Certain diseases like glioblastoma, a deadly form of brain cancer, manifest themselves uniquely across various species. Glioblastoma tumors behave differently in humans than they do in mice.
Organoids are miniscule, lab-grown organs derived from human stem cells. Because of their direct link to the patient’s own genetic material, organoids can open doors to more personalized treatment options.
Dr. Maximilian Reichert and Dr. Richard Burkhart are currently using pancreas organoids to investigate the effects of cancer therapies on pancreatic tumors. By creating an organoid bank, they can search for biomarkers in the tumors of individual patients.

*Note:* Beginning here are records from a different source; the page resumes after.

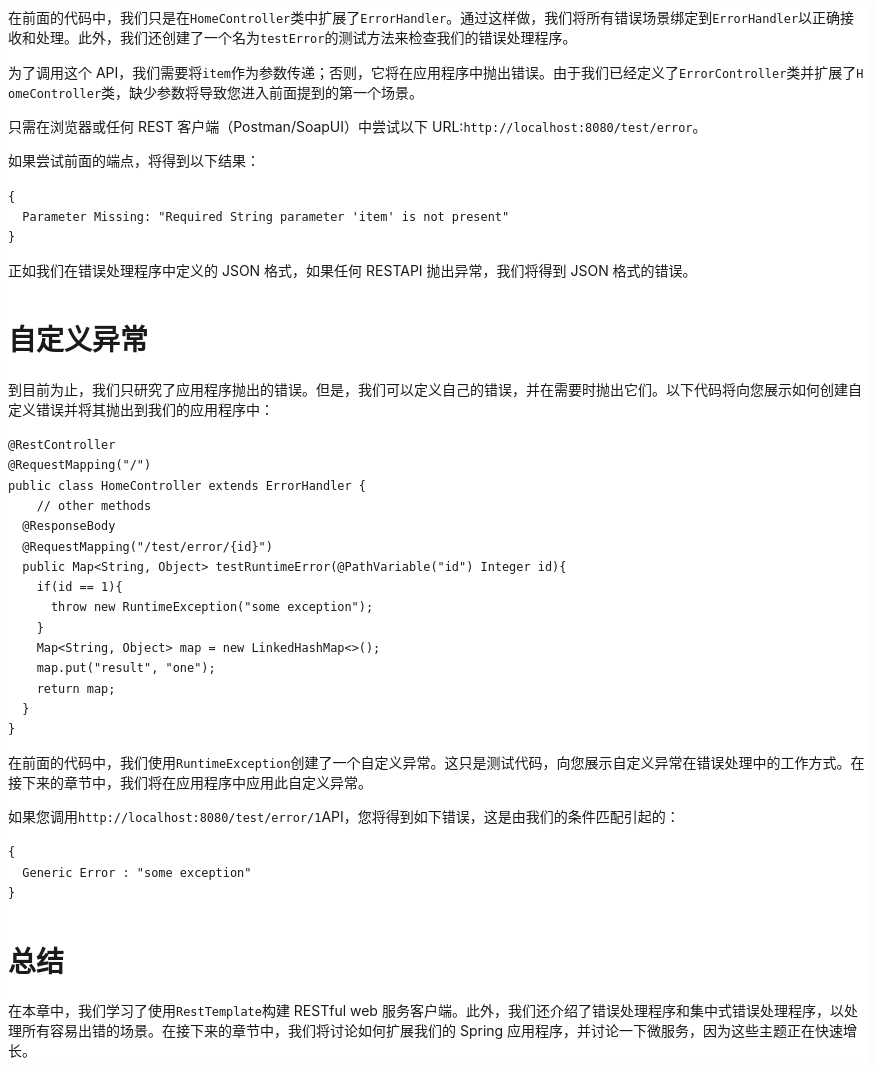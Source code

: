在前面的代码中，我们只是在`HomeController`类中扩展了`ErrorHandler`。通过这样做，我们将所有错误场景绑定到`ErrorHandler`以正确接收和处理。此外，我们还创建了一个名为`testError`的测试方法来检查我们的错误处理程序。

为了调用这个 API，我们需要将`item`作为参数传递；否则，它将在应用程序中抛出错误。由于我们已经定义了`ErrorController`类并扩展了`HomeController`类，缺少参数将导致您进入前面提到的第一个场景。

只需在浏览器或任何 REST 客户端（Postman/SoapUI）中尝试以下 URL:`http://localhost:8080/test/error`。

如果尝试前面的端点，将得到以下结果：

```
{
  Parameter Missing: "Required String parameter 'item' is not present"
}
```

正如我们在错误处理程序中定义的 JSON 格式，如果任何 RESTAPI 抛出异常，我们将得到 JSON 格式的错误。

# 自定义异常

到目前为止，我们只研究了应用程序抛出的错误。但是，我们可以定义自己的错误，并在需要时抛出它们。以下代码将向您展示如何创建自定义错误并将其抛出到我们的应用程序中：

```
@RestController
@RequestMapping("/")
public class HomeController extends ErrorHandler {  
    // other methods  
  @ResponseBody
  @RequestMapping("/test/error/{id}")
  public Map<String, Object> testRuntimeError(@PathVariable("id") Integer id){    
    if(id == 1){
      throw new RuntimeException("some exception");
    }    
    Map<String, Object> map = new LinkedHashMap<>();
    map.put("result", "one");    
    return map;
  }
}
```

在前面的代码中，我们使用`RuntimeException`创建了一个自定义异常。这只是测试代码，向您展示自定义异常在错误处理中的工作方式。在接下来的章节中，我们将在应用程序中应用此自定义异常。

如果您调用`http://localhost:8080/test/error/1`API，您将得到如下错误，这是由我们的条件匹配引起的：

```
{
  Generic Error : "some exception"
}
```

# 总结

在本章中，我们学习了使用`RestTemplate`构建 RESTful web 服务客户端。此外，我们还介绍了错误处理程序和集中式错误处理程序，以处理所有容易出错的场景。在接下来的章节中，我们将讨论如何扩展我们的 Spring 应用程序，并讨论一下微服务，因为这些主题正在快速增长。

Burkhart explained that “it’s an idea that we have had for a while, but now with organoids, we are able to do it in a quick enough fashion that it becomes realistic to move things into the clinic.”
The development of brain organoids are predicted to be enormously helpful in not only glioblastoma research but also schizophrenia, autism, and Alzheimer’s research.
Despite being at most 4mm wide, brain organoids are just as complex as actual human brains, possessing differentiated neurons and glial cells. Observations of neuronal migration and dendritic spinogenesis additionally suggest that organoids mimic “higher-order functions of the human brain,” according to Paola Arlotta of Harvard Stem Cell Institute.
In the presence of glioblastoma, model organoid tumors strongly resemble patient tumors. They “mimic how far and how fast” the actual patient’s cancer grows, says Dr. Howard Fine from Cornell University.
Organoids additionally allow researchers to screen cancer drugs and receive fairly accurate predictions of their effectiveness before their administration.
Diseases like glioblastoma that are notoriously difficult to cure may now be more effectively countered with organoid-tested therapies tailored for the patient.